= Beginning of Section =

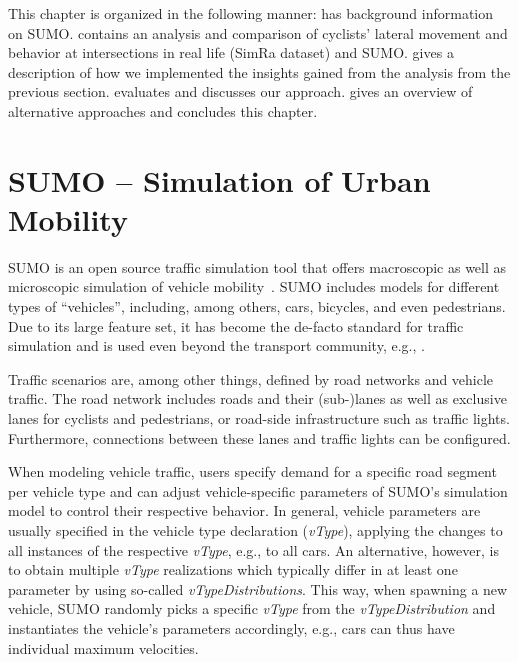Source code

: This chapter is organized in the following manner:
 has background information on SUMO.
 contains an analysis and comparison of cyclists' lateral movement and behavior at intersections in real life (SimRa dataset) and SUMO.
 gives a description of how we implemented the insights gained from the analysis from the previous section.
 evaluates and  discusses our approach.
 gives an overview of alternative approaches and  concludes this chapter.

\section{SUMO -- Simulation of Urban Mobility}
\label{sec:sumo_background}
SUMO is an open source traffic simulation tool that offers macroscopic as well as microscopic simulation of vehicle mobility~\cite{lopez2018microscopic}.
SUMO includes models for different types of ``vehicles'', including, among others, cars, bicycles, and even pedestrians.
Due to its large feature set, it has become the de-facto standard for traffic simulation and is used even beyond the transport community, e.g., \cite{beilharz2021towards}.

Traffic scenarios are, among other things, defined by road networks and vehicle traffic.
The road network includes roads and their (sub-)lanes as well as exclusive lanes for cyclists and pedestrians, or road-side infrastructure such as traffic lights.
Furthermore, connections between these lanes and traffic lights can be configured.

When modeling vehicle traffic, users specify demand for a specific road segment per vehicle type and can adjust vehicle-specific parameters of SUMO's simulation model to control their respective behavior.
In general, vehicle parameters are usually specified in the vehicle type declaration (\textit{vType}), applying the changes to all instances of the respective \textit{vType}, e.g., to all cars.
An alternative, however, is to obtain multiple \textit{vType} realizations which typically differ in at least one parameter by using so-called \textit{vTypeDistributions}.
This way, when spawning a new vehicle, SUMO randomly picks a specific \textit{vType} from the \textit{vTypeDistribution} and instantiates the vehicle's parameters accordingly, e.g., cars can thus have individual maximum velocities.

= End of Section =

» **Action item**: In the entries above, find the line holding "The road network" and the line holding "Furthermore, connections between", then retype exactly those two lines and every line between them, and nothing else.

» **Exercise output**:
The road network includes roads and their (sub-)lanes as well as exclusive lanes for cyclists and pedestrians, or road-side infrastructure such as traffic lights.
Furthermore, connections between these lanes and traffic lights can be configured.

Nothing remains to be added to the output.